____ DATA PROVIDED
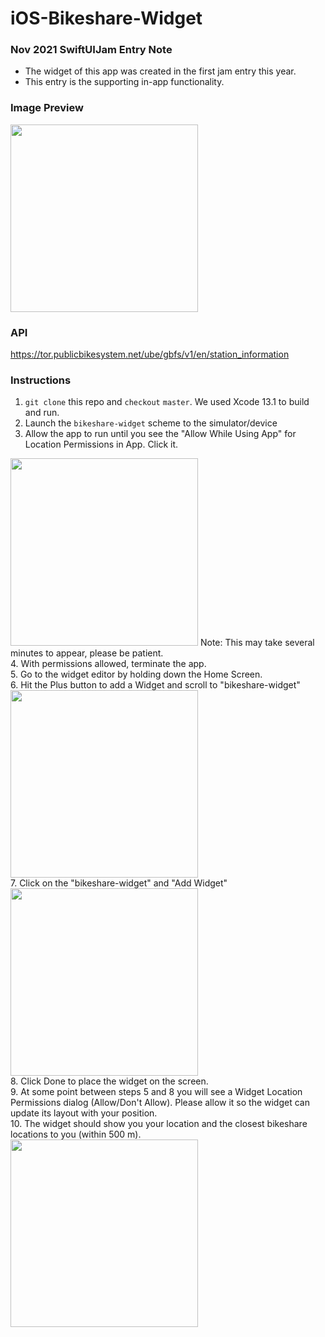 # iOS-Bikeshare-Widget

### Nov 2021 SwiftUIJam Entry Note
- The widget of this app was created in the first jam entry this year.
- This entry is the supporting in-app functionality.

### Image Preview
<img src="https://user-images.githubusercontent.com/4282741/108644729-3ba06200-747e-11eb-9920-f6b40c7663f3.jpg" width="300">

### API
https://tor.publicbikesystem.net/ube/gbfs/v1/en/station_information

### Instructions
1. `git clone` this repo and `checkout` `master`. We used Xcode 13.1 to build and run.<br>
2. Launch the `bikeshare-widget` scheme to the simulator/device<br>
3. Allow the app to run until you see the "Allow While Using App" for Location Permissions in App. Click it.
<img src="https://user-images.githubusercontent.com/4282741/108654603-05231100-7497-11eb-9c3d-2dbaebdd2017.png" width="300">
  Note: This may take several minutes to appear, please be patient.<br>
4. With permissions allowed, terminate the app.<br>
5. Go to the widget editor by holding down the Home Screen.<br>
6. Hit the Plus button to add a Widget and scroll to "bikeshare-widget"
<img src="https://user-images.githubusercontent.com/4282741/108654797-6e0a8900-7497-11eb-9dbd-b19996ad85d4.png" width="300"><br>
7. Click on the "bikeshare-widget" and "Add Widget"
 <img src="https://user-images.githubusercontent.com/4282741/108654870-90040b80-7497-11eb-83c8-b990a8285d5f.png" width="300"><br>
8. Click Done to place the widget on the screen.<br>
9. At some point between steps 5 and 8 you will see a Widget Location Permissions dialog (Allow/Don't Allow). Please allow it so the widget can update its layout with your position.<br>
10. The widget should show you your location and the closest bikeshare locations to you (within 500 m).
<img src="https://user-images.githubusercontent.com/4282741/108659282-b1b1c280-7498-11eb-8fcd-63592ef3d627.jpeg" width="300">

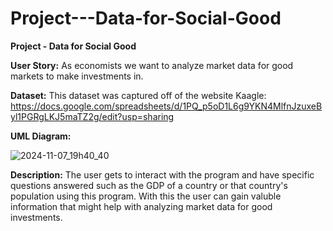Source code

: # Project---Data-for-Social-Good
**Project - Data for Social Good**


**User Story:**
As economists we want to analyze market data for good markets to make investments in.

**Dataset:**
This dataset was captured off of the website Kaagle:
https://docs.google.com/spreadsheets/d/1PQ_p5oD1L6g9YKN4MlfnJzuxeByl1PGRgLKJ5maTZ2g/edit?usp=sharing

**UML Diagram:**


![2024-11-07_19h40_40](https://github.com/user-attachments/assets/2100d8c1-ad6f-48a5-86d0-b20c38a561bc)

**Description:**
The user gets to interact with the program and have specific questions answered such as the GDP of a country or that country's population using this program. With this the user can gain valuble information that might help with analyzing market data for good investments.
________
____ DATA PROVIDED
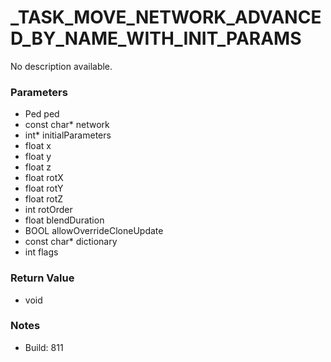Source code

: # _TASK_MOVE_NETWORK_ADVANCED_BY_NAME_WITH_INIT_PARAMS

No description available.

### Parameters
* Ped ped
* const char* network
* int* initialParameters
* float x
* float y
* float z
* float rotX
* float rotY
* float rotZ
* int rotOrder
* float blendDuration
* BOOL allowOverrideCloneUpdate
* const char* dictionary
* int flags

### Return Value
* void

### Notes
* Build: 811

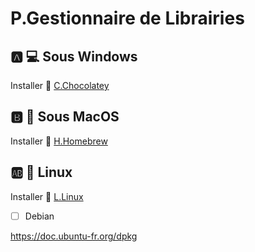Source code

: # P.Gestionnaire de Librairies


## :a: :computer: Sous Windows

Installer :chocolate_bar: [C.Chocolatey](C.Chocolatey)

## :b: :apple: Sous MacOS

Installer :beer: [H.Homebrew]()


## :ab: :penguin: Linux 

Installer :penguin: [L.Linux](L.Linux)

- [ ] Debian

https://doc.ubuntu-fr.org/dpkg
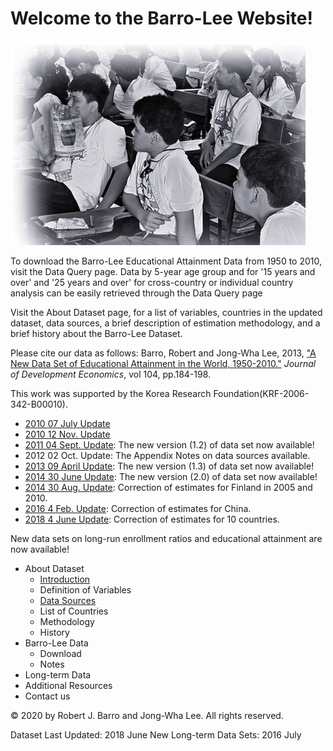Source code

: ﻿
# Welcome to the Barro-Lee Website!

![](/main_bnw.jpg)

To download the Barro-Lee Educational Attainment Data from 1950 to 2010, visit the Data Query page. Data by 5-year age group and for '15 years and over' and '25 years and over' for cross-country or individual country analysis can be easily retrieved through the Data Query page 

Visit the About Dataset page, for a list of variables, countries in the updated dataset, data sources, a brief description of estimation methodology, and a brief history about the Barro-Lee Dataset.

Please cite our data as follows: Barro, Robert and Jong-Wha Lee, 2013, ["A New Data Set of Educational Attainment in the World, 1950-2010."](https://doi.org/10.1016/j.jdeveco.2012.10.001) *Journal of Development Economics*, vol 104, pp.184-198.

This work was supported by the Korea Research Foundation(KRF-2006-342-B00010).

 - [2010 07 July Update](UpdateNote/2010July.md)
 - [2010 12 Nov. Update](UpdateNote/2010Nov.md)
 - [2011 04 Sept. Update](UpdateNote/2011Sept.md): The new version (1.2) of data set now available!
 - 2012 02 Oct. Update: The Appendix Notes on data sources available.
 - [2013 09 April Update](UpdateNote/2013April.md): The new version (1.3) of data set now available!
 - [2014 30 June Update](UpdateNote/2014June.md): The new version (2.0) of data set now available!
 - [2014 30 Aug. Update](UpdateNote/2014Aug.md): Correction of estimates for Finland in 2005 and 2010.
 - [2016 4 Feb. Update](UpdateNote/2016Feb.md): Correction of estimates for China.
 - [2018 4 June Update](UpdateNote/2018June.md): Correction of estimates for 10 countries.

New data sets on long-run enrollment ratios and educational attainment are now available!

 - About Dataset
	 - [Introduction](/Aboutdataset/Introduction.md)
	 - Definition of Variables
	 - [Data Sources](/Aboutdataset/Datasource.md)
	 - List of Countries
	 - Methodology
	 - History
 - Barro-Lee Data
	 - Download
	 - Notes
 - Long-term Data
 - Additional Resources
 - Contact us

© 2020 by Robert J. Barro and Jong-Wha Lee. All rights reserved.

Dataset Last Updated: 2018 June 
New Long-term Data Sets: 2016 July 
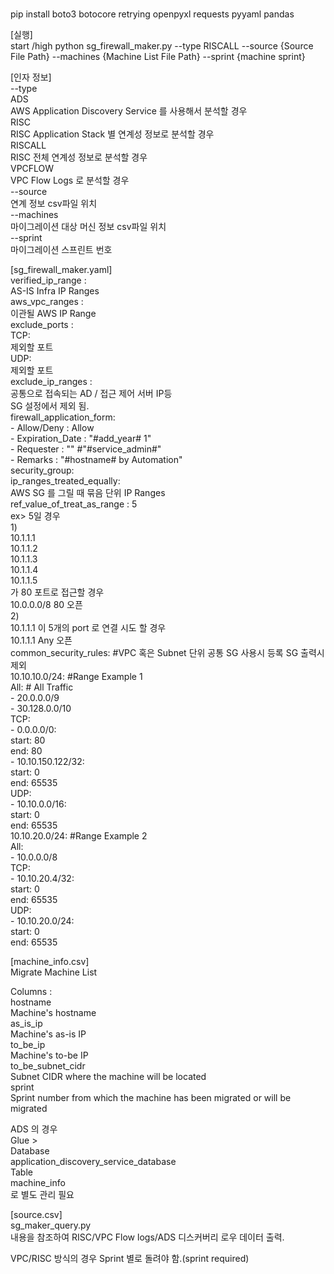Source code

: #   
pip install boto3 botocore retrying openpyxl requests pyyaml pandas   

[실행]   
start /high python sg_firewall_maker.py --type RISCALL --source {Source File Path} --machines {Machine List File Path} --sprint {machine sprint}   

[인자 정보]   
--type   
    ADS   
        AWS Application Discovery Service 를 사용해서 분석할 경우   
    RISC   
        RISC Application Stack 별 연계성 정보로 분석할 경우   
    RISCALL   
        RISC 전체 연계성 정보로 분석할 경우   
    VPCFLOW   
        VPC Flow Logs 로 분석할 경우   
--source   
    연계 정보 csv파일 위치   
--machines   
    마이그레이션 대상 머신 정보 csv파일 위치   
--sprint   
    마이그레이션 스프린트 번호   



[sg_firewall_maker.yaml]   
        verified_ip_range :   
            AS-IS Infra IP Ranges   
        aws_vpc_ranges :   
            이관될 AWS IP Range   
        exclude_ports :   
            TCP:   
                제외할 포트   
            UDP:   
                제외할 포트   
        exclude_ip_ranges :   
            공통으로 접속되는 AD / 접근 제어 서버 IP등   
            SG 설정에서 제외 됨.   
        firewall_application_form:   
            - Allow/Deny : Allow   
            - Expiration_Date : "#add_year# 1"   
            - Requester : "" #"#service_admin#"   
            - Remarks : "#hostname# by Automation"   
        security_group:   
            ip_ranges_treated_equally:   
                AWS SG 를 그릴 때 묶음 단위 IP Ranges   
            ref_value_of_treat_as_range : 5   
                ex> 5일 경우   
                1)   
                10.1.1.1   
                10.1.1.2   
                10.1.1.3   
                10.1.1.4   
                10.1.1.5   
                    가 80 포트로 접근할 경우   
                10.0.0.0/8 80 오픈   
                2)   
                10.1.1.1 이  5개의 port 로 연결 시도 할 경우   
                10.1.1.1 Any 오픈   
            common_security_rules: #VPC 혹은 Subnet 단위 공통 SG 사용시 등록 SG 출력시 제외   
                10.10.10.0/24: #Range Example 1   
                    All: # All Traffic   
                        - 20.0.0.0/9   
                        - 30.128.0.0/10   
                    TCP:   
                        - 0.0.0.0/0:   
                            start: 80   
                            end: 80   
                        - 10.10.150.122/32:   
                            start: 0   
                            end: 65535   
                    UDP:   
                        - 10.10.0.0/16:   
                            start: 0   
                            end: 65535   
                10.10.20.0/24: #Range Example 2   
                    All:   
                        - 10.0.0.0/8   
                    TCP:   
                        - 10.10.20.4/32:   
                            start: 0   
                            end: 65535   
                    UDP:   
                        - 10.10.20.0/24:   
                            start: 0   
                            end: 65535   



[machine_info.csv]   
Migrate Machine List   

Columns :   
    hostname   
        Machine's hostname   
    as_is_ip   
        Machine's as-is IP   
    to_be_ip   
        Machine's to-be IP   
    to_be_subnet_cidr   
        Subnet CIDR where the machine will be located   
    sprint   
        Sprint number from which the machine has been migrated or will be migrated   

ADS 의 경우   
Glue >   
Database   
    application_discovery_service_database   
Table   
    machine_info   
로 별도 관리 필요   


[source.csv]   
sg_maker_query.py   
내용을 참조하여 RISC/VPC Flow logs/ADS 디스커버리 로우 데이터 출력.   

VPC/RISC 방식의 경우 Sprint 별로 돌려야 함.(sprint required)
________
* [WHAT YOU SHOULD DO] Above are some entries; copy exactly the lines from the line with "# iOS-Bikeshare-Widget" through the line with "5. Go to the", both included, but none of the pictures.

* [RESULT]
 # iOS-Bikeshare-Widget

### Nov 2021 SwiftUIJam Entry Note
- The widget of this app was created in the first jam entry this year.
- This entry is the supporting in-app functionality.

### Image Preview
<img src="https://user-images.githubusercontent.com/4282741/108644729-3ba06200-747e-11eb-9920-f6b40c7663f3.jpg" width="300">

### API
https://tor.publicbikesystem.net/ube/gbfs/v1/en/station_information

### Instructions
1. `git clone` this repo and `checkout` `master`. We used Xcode 13.1 to build and run.<br>
2. Launch the `bikeshare-widget` scheme to the simulator/device<br>
3. Allow the app to run until you see the "Allow While Using App" for Location Permissions in App. Click it.
<img src="https://user-images.githubusercontent.com/4282741/108654603-05231100-7497-11eb-9c3d-2dbaebdd2017.png" width="300">
  Note: This may take several minutes to appear, please be patient.<br>
4. With permissions allowed, terminate the app.<br>
5. Go to the widget editor by holding down the Home Screen.<br>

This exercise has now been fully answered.